─── Information provided
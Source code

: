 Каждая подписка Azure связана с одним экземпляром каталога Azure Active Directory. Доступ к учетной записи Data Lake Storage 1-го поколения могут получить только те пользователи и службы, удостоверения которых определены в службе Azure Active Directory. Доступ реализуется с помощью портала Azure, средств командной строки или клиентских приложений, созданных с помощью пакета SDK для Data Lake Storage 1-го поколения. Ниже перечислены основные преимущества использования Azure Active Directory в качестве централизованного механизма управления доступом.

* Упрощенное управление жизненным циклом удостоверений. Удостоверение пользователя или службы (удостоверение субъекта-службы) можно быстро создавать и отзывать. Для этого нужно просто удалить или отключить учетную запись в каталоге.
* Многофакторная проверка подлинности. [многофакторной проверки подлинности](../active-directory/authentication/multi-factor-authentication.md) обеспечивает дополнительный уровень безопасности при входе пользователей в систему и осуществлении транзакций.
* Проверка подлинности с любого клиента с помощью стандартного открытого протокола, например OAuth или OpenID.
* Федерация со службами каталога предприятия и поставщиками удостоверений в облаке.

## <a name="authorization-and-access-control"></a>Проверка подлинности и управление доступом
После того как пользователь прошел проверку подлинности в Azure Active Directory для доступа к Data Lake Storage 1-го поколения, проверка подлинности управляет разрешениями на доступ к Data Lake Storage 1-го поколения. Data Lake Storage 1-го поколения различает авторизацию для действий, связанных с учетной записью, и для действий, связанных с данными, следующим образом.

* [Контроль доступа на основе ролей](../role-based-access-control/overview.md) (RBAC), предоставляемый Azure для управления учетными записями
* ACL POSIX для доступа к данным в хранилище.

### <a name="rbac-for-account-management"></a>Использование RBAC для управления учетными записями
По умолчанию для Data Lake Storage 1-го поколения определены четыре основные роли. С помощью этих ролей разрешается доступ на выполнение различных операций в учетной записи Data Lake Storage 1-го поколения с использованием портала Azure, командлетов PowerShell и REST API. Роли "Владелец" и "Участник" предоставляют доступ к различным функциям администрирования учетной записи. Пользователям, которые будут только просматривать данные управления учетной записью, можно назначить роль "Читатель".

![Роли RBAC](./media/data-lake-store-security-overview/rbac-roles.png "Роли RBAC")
──────
* _What the task requires_
Using the entries above, return exactly the lines from the line with "удостоверений в облаке." to the line with "и управление доступом", counting both of those lines.

* _Problem solution_
* Федерация со службами каталога предприятия и поставщиками удостоверений в облаке.

## <a name="authorization-and-access-control"></a>Проверка подлинности и управление доступом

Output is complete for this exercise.